Lines with the word "scenarios" in them are the ones to copy from the records.

(Data for processing)

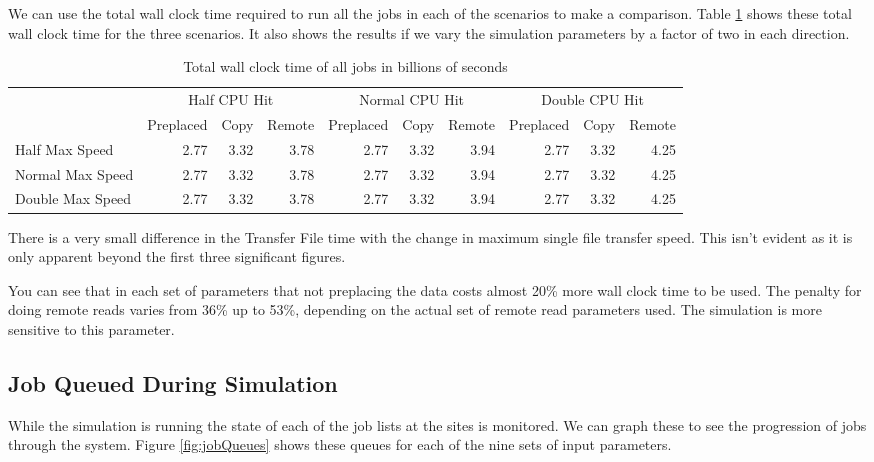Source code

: \documentclass[a4paper]{jpconf}
\begin{document}
We can use the total wall clock time required to run all the jobs in
each of the scenarios to make a comparison. Table \ref{tab:wallClock}
shows these total wall clock time for the three scenarios. It also
shows the results if we vary the simulation parameters by a factor of
two in each direction.


\begin{table}
  \begin{center}
    \begin{scriptsize}
      \begin{tabular}{|l|rrr|rrr|rrr|}
        \hline
        & \multicolumn{3}{|c|}{Half CPU Hit} & \multicolumn{3}{|c|}{Normal CPU
          Hit} & \multicolumn{3}{|c|}{Double CPU Hit} \\
        \cline{2-10}
        & Preplaced & Copy & Remote & Preplaced & Copy & Remote
        & Preplaced & Copy & Remote \\
        \hline
        Half Max Speed & 2.77 & 3.32 & 3.78 & 2.77 & 3.32 & 3.94 & 2.77
        & 3.32 & 4.25 \\
        Normal Max Speed & 2.77 & 3.32 & 3.78 & 2.77 & 3.32 & 3.94 & 2.77
        & 3.32 & 4.25 \\
        Double Max Speed & 2.77 & 3.32 & 3.78 & 2.77 & 3.32 & 3.94 & 2.77
        & 3.32 & 4.25 \\
        \hline
      \end{tabular}
      \caption{Total wall clock time of all jobs in billions of seconds\label{tab:wallClock}}
    \end{scriptsize}
  \end{center}
\end{table}

There is a very small difference in the Transfer File time with the
change in maximum single file transfer speed. This isn't evident as it
is only apparent beyond the first three significant figures.

You can see that in each set of parameters that not preplacing the
data costs almost 20\% more wall clock time to be used. The penalty
for doing remote reads varies from 36\% up to 53\%, depending on the
actual set of remote read parameters used. The simulation is more
sensitive to this parameter.

\subsection{Job Queued During Simulation}

While the simulation is running the state of each of the job lists at
the sites is monitored. We can graph these to see the progression of
jobs through the system. Figure \ref{fig:jobQueues} shows these queues
for each of the nine sets of input parameters.
\end{document}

(End Data for processing)

> _Answer to this task_
each of the scenarios to make a comparison. Table \ref{tab:wallClock}
shows these total wall clock time for the three scenarios. It also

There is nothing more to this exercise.